DATASET RECORDS>
Start of Block

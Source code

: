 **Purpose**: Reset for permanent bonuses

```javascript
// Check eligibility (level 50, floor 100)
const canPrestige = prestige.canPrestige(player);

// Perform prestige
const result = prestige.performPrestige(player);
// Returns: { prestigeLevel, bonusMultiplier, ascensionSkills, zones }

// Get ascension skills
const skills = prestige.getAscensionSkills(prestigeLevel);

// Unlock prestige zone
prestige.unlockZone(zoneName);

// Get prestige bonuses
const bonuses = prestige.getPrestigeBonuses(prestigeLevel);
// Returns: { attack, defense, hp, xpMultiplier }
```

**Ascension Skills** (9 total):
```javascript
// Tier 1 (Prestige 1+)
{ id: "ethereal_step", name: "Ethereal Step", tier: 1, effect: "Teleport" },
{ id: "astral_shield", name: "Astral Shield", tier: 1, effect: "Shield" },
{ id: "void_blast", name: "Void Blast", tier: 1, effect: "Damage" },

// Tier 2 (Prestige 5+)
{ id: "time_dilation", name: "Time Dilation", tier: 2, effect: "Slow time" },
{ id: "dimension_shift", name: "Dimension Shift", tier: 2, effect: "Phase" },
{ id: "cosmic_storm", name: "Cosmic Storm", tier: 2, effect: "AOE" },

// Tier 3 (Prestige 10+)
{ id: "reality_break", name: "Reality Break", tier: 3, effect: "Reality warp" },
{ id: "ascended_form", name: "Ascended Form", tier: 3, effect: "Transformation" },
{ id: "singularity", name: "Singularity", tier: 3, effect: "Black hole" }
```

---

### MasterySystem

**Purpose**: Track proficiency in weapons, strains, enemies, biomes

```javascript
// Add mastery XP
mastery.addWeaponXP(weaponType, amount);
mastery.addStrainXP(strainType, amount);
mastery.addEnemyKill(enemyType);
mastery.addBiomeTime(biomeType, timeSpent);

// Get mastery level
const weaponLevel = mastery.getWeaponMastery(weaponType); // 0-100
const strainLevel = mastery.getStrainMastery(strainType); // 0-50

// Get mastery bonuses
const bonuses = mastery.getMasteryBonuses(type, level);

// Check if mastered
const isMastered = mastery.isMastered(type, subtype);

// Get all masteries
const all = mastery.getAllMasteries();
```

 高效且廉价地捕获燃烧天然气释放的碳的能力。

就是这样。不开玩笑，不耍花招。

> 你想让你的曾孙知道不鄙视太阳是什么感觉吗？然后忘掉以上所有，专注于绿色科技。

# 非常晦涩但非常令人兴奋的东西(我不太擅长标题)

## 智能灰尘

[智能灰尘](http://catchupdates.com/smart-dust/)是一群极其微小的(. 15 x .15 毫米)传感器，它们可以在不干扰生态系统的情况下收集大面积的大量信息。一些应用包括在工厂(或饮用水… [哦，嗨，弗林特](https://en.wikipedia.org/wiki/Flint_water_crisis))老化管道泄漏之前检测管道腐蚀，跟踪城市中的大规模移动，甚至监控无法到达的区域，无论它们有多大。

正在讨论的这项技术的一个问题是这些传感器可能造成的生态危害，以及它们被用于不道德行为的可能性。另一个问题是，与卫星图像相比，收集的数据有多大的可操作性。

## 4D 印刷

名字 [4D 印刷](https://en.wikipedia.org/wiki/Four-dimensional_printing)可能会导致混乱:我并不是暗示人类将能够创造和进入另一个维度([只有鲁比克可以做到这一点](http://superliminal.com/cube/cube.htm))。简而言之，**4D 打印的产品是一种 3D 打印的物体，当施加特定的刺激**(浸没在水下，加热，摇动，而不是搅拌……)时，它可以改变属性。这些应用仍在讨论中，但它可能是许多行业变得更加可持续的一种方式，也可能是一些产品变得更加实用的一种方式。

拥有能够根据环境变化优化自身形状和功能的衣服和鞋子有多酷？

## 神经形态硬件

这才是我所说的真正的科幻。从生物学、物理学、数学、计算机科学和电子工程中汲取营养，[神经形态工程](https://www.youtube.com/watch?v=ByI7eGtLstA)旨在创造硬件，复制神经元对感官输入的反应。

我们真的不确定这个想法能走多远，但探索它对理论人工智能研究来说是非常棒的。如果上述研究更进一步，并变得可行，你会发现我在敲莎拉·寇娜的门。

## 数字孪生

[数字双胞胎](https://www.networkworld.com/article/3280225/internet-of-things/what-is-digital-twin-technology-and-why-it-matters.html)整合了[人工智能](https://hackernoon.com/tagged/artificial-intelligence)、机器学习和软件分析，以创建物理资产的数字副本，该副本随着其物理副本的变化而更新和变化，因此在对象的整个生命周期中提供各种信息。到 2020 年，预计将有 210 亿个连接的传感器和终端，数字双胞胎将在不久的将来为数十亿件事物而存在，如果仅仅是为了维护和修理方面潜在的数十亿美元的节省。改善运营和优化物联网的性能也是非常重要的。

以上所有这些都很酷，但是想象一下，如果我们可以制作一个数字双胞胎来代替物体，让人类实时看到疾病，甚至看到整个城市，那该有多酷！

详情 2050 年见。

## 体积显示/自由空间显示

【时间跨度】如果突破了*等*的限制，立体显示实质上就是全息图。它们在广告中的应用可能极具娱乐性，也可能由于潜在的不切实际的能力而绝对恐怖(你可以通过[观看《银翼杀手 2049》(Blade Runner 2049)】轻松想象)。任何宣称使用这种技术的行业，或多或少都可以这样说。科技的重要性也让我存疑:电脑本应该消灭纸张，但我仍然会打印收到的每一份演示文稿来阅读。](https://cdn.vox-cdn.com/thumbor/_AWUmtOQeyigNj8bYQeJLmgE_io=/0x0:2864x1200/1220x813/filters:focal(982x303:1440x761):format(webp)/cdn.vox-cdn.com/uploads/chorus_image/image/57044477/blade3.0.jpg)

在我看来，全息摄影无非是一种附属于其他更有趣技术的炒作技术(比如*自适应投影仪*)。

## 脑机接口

End of Block

YOUR ASSIGNMENT>
Would you transcribe all of the data, keeping each line exact?

RESULT OF THIS TASK>
Source code

: **Purpose**: Reset for permanent bonuses

```javascript
// Check eligibility (level 50, floor 100)
const canPrestige = prestige.canPrestige(player);

// Perform prestige
const result = prestige.performPrestige(player);
// Returns: { prestigeLevel, bonusMultiplier, ascensionSkills, zones }

// Get ascension skills
const skills = prestige.getAscensionSkills(prestigeLevel);

// Unlock prestige zone
prestige.unlockZone(zoneName);

// Get prestige bonuses
const bonuses = prestige.getPrestigeBonuses(prestigeLevel);
// Returns: { attack, defense, hp, xpMultiplier }
```

**Ascension Skills** (9 total):
```javascript
// Tier 1 (Prestige 1+)
{ id: "ethereal_step", name: "Ethereal Step", tier: 1, effect: "Teleport" },
{ id: "astral_shield", name: "Astral Shield", tier: 1, effect: "Shield" },
{ id: "void_blast", name: "Void Blast", tier: 1, effect: "Damage" },

// Tier 2 (Prestige 5+)
{ id: "time_dilation", name: "Time Dilation", tier: 2, effect: "Slow time" },
{ id: "dimension_shift", name: "Dimension Shift", tier: 2, effect: "Phase" },
{ id: "cosmic_storm", name: "Cosmic Storm", tier: 2, effect: "AOE" },

// Tier 3 (Prestige 10+)
{ id: "reality_break", name: "Reality Break", tier: 3, effect: "Reality warp" },
{ id: "ascended_form", name: "Ascended Form", tier: 3, effect: "Transformation" },
{ id: "singularity", name: "Singularity", tier: 3, effect: "Black hole" }
```

---

### MasterySystem

**Purpose**: Track proficiency in weapons, strains, enemies, biomes

```javascript
// Add mastery XP
mastery.addWeaponXP(weaponType, amount);
mastery.addStrainXP(strainType, amount);
mastery.addEnemyKill(enemyType);
mastery.addBiomeTime(biomeType, timeSpent);

// Get mastery level
const weaponLevel = mastery.getWeaponMastery(weaponType); // 0-100
const strainLevel = mastery.getStrainMastery(strainType); // 0-50

// Get mastery bonuses
const bonuses = mastery.getMasteryBonuses(type, level);

// Check if mastered
const isMastered = mastery.isMastered(type, subtype);

// Get all masteries
const all = mastery.getAllMasteries();
```

 高效且廉价地捕获燃烧天然气释放的碳的能力。

就是这样。不开玩笑，不耍花招。

> 你想让你的曾孙知道不鄙视太阳是什么感觉吗？然后忘掉以上所有，专注于绿色科技。

# 非常晦涩但非常令人兴奋的东西(我不太擅长标题)

## 智能灰尘

[智能灰尘](http://catchupdates.com/smart-dust/)是一群极其微小的(. 15 x .15 毫米)传感器，它们可以在不干扰生态系统的情况下收集大面积的大量信息。一些应用包括在工厂(或饮用水… [哦，嗨，弗林特](https://en.wikipedia.org/wiki/Flint_water_crisis))老化管道泄漏之前检测管道腐蚀，跟踪城市中的大规模移动，甚至监控无法到达的区域，无论它们有多大。

正在讨论的这项技术的一个问题是这些传感器可能造成的生态危害，以及它们被用于不道德行为的可能性。另一个问题是，与卫星图像相比，收集的数据有多大的可操作性。

## 4D 印刷

名字 [4D 印刷](https://en.wikipedia.org/wiki/Four-dimensional_printing)可能会导致混乱:我并不是暗示人类将能够创造和进入另一个维度([只有鲁比克可以做到这一点](http://superliminal.com/cube/cube.htm))。简而言之，**4D 打印的产品是一种 3D 打印的物体，当施加特定的刺激**(浸没在水下，加热，摇动，而不是搅拌……)时，它可以改变属性。这些应用仍在讨论中，但它可能是许多行业变得更加可持续的一种方式，也可能是一些产品变得更加实用的一种方式。

拥有能够根据环境变化优化自身形状和功能的衣服和鞋子有多酷？

## 神经形态硬件

这才是我所说的真正的科幻。从生物学、物理学、数学、计算机科学和电子工程中汲取营养，[神经形态工程](https://www.youtube.com/watch?v=ByI7eGtLstA)旨在创造硬件，复制神经元对感官输入的反应。

我们真的不确定这个想法能走多远，但探索它对理论人工智能研究来说是非常棒的。如果上述研究更进一步，并变得可行，你会发现我在敲莎拉·寇娜的门。

## 数字孪生

[数字双胞胎](https://www.networkworld.com/article/3280225/internet-of-things/what-is-digital-twin-technology-and-why-it-matters.html)整合了[人工智能](https://hackernoon.com/tagged/artificial-intelligence)、机器学习和软件分析，以创建物理资产的数字副本，该副本随着其物理副本的变化而更新和变化，因此在对象的整个生命周期中提供各种信息。到 2020 年，预计将有 210 亿个连接的传感器和终端，数字双胞胎将在不久的将来为数十亿件事物而存在，如果仅仅是为了维护和修理方面潜在的数十亿美元的节省。改善运营和优化物联网的性能也是非常重要的。

以上所有这些都很酷，但是想象一下，如果我们可以制作一个数字双胞胎来代替物体，让人类实时看到疾病，甚至看到整个城市，那该有多酷！

详情 2050 年见。

## 体积显示/自由空间显示

【时间跨度】如果突破了*等*的限制，立体显示实质上就是全息图。它们在广告中的应用可能极具娱乐性，也可能由于潜在的不切实际的能力而绝对恐怖(你可以通过[观看《银翼杀手 2049》(Blade Runner 2049)】轻松想象)。任何宣称使用这种技术的行业，或多或少都可以这样说。科技的重要性也让我存疑:电脑本应该消灭纸张，但我仍然会打印收到的每一份演示文稿来阅读。](https://cdn.vox-cdn.com/thumbor/_AWUmtOQeyigNj8bYQeJLmgE_io=/0x0:2864x1200/1220x813/filters:focal(982x303:1440x761):format(webp)/cdn.vox-cdn.com/uploads/chorus_image/image/57044477/blade3.0.jpg)

在我看来，全息摄影无非是一种附属于其他更有趣技术的炒作技术(比如*自适应投影仪*)。

## 脑机接口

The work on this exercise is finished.